[Opening Data shown section]
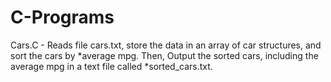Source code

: # C-Programs

Cars.C - Reads file cars.txt, store the data in an array of car structures, and sort the cars by *average mpg. Then, Output 					 the sorted cars, including the average mpg in a text file called *sorted_cars.txt.
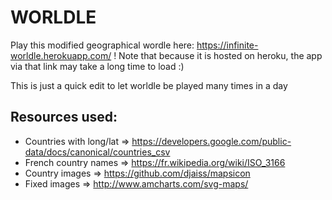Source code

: # WOR**L**DLE

Play this modified geographical wordle here: https://infinite-worldle.herokuapp.com/ !
Note that because it is hosted on heroku, the app via that link may take a long time to load :)

This is just a quick edit to let worldle be played many times in a day

## Resources used:

- Countries with long/lat => https://developers.google.com/public-data/docs/canonical/countries_csv
- French country names => https://fr.wikipedia.org/wiki/ISO_3166
- Country images => https://github.com/djaiss/mapsicon
- Fixed images => http://www.amcharts.com/svg-maps/
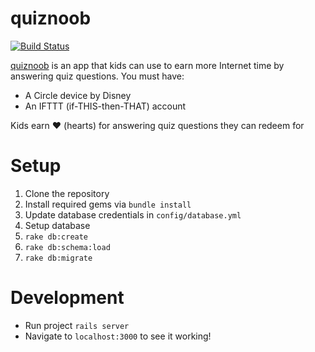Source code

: # quiznoob

[![Build Status](https://travis-ci.org/johncallahan/quiznoob.svg?branch=master)](https://travis-ci.org/johncallahan/quiznoob)

[quiznoob](https://github.com/johncallahan/quiznoob-flutter) is an app that kids can use to earn more Internet time by answering quiz questions.  You must have:

* A Circle device by Disney
* An IFTTT (if-THIS-then-THAT) account

Kids earn :hearts: (hearts) for answering quiz questions they can redeem for 

# Setup

1. Clone the repository
2. Install required gems via `bundle install`
3. Update database credentials in `config/database.yml`
3. Setup database
  1. `rake db:create`
  2. `rake db:schema:load`
  3. `rake db:migrate`

# Development

* Run project `rails server`
* Navigate to `localhost:3000` to see it working!
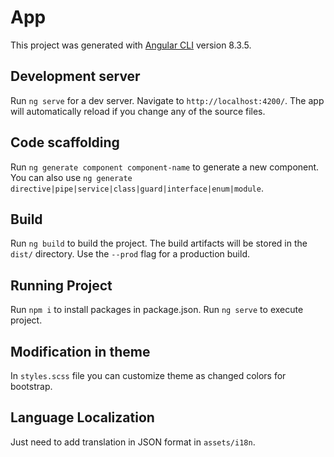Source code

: # App

This project was generated with [Angular CLI](https://github.com/angular/angular-cli) version 8.3.5.

## Development server

Run `ng serve` for a dev server. Navigate to `http://localhost:4200/`. The app will automatically reload if you change any of the source files.

## Code scaffolding

Run `ng generate component component-name` to generate a new component. You can also use `ng generate directive|pipe|service|class|guard|interface|enum|module`.

## Build

Run `ng build` to build the project. The build artifacts will be stored in the `dist/` directory. Use the `--prod` flag for a production build.

## Running Project

Run `npm i` to install packages in package.json.
Run `ng serve` to execute project.

## Modification in theme

In `styles.scss` file you can customize theme as changed colors for bootstrap.

## Language Localization

Just need to add translation in JSON format in `assets/i18n`.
[Closing Data shown section]
- Exercise prompt: Your copy must reproduce the entries above in full, without their pictures.

- Result below:
Source code

: # C-Programs

Cars.C - Reads file cars.txt, store the data in an array of car structures, and sort the cars by *average mpg. Then, Output 					 the sorted cars, including the average mpg in a text file called *sorted_cars.txt.
Source code

: # WOR**L**DLE

Play this modified geographical wordle here: https://infinite-worldle.herokuapp.com/ !
Note that because it is hosted on heroku, the app via that link may take a long time to load :)

This is just a quick edit to let worldle be played many times in a day

## Resources used:

- Countries with long/lat => https://developers.google.com/public-data/docs/canonical/countries_csv
- French country names => https://fr.wikipedia.org/wiki/ISO_3166
- Country images => https://github.com/djaiss/mapsicon
- Fixed images => http://www.amcharts.com/svg-maps/
Source code

: # quiznoob

[![Build Status](https://travis-ci.org/johncallahan/quiznoob.svg?branch=master)](https://travis-ci.org/johncallahan/quiznoob)

[quiznoob](https://github.com/johncallahan/quiznoob-flutter) is an app that kids can use to earn more Internet time by answering quiz questions.  You must have:

* A Circle device by Disney
* An IFTTT (if-THIS-then-THAT) account

Kids earn :hearts: (hearts) for answering quiz questions they can redeem for 

# Setup

1. Clone the repository
2. Install required gems via `bundle install`
3. Update database credentials in `config/database.yml`
3. Setup database
  1. `rake db:create`
  2. `rake db:schema:load`
  3. `rake db:migrate`

# Development

* Run project `rails server`
* Navigate to `localhost:3000` to see it working!
Source code

: # App

This project was generated with [Angular CLI](https://github.com/angular/angular-cli) version 8.3.5.

## Development server

Run `ng serve` for a dev server. Navigate to `http://localhost:4200/`. The app will automatically reload if you change any of the source files.

## Code scaffolding

Run `ng generate component component-name` to generate a new component. You can also use `ng generate directive|pipe|service|class|guard|interface|enum|module`.

## Build

Run `ng build` to build the project. The build artifacts will be stored in the `dist/` directory. Use the `--prod` flag for a production build.

## Running Project

Run `npm i` to install packages in package.json.
Run `ng serve` to execute project.

## Modification in theme

In `styles.scss` file you can customize theme as changed colors for bootstrap.

## Language Localization

Just need to add translation in JSON format in `assets/i18n`.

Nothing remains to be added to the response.